Pre-treatment of soil X-ray powder diffraction data for cluster analysis

X-ray powder diffraction (XRPD) is widely applied for the qualitative and quantitative analysis of soil mineralogy. In recent years, high-throughput XRPD has resulted in soil XRPD datasets containing thousands of samples. The efforts required for conventional approaches of soil XRPD data analysis are currently restrictive for such large data sets, resulting in a need for computational methods that can aid in defining soil property – soil mineralogy relationships. Cluster analysis of soil XRPD data represents a rapid method for grouping data into discrete classes based on mineralogical similarities, and thus allows for sets of mineralogically distinct soils to be defined and investigated in greater detail. Effective cluster analysis requires minimisation of sample-independent variation and maximisation of sample-dependent variation, which entails pre-treatment of XRPD data in order to correct for common aberrations associated with data collection. A 24 factorial design was used to investigate the most effective data pre-treatment protocol for the cluster analysis of XRPD data from 12 African soils, each analysed once by five different personnel.
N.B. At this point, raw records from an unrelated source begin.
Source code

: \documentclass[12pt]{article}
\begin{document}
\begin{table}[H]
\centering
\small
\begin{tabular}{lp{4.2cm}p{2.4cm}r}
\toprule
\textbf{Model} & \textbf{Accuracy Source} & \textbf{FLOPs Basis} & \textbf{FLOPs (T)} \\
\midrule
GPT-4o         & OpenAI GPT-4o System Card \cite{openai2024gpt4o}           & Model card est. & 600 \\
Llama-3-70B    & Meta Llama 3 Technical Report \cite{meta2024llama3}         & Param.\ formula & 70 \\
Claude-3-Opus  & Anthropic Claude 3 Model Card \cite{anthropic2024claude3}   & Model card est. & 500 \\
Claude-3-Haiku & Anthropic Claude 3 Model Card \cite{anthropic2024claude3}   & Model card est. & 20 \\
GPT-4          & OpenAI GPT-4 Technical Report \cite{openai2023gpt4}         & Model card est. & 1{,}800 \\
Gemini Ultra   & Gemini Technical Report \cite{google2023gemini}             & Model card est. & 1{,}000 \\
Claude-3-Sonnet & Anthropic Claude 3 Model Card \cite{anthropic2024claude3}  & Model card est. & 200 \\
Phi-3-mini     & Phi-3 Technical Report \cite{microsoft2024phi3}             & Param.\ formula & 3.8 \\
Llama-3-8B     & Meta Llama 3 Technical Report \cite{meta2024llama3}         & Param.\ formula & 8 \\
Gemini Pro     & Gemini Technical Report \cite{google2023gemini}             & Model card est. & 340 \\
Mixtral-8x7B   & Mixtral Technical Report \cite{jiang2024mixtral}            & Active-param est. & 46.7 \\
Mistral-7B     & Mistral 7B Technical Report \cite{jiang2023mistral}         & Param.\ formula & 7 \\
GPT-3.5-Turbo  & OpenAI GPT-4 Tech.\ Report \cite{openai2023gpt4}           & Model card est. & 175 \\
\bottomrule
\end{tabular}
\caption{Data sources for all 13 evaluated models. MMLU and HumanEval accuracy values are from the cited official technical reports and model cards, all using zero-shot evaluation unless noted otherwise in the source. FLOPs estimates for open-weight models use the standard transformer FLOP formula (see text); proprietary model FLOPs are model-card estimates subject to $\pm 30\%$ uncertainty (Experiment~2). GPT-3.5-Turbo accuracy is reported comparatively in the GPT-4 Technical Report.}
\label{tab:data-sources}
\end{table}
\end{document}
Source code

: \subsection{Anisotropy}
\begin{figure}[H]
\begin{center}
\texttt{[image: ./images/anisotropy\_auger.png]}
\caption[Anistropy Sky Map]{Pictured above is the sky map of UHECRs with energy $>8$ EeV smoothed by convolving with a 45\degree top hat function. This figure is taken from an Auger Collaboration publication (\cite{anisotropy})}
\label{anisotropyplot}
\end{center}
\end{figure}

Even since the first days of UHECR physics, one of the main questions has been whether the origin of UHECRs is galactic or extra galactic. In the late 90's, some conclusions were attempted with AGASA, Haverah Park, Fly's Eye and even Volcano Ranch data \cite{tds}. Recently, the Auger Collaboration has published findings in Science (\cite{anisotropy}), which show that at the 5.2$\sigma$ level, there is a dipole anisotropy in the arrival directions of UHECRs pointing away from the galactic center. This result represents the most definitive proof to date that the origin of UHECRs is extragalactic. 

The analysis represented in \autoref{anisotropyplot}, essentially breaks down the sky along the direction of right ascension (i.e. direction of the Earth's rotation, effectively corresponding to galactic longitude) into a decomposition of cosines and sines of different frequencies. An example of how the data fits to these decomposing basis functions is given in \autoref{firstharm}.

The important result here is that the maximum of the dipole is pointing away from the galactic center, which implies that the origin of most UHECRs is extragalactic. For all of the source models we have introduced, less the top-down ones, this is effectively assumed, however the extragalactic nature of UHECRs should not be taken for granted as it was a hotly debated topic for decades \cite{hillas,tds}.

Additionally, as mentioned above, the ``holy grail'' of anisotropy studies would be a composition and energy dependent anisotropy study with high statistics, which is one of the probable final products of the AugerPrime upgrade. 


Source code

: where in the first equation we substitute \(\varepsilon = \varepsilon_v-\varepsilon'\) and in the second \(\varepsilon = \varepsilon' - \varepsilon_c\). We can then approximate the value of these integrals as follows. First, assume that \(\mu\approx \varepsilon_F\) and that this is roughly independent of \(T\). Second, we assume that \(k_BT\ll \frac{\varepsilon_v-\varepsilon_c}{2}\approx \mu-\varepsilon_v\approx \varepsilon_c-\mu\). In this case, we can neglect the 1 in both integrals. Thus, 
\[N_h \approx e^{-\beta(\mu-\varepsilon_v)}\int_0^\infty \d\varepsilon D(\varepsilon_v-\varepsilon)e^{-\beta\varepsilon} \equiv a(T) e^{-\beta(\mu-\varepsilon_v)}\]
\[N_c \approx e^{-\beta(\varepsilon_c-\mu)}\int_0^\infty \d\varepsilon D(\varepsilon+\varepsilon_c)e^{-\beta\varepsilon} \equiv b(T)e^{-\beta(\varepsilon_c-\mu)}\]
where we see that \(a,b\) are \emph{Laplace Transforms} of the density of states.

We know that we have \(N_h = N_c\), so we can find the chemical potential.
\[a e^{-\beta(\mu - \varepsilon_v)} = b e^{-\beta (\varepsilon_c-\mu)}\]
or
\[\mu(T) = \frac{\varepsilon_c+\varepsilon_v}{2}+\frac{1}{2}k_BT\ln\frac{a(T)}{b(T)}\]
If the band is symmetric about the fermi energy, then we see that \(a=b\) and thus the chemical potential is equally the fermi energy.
Sample-independent effects of displacement error, noise and signal intensity variation were pre-treated using peak alignment, binning and scaling, respectively. The sample-dependent effect of strongly diffracting minerals overwhelming the signal of weakly diffracting minerals was pre-treated using a square-root transformation. Without pre-treatment, the 60 XRPD measurements failed to provide informative clusters. Pre-treatment via peak alignment, square-root transformation, and scaling each resulted in significantly improved partitioning of the groups (p < 0.05). Data pre-treatment via binning reduced the computational demands of cluster analysis, but did not significantly affect the partitioning (p > 0.1). Applying all four pre-treatments proved to be the most suitable protocol for both non-hierarchical and hierarchical cluster analysis. Deducing such a protocol is considered a prerequisite to the wider application of cluster analysis in exploring soil property – soil mineralogy relationships in larger datasets.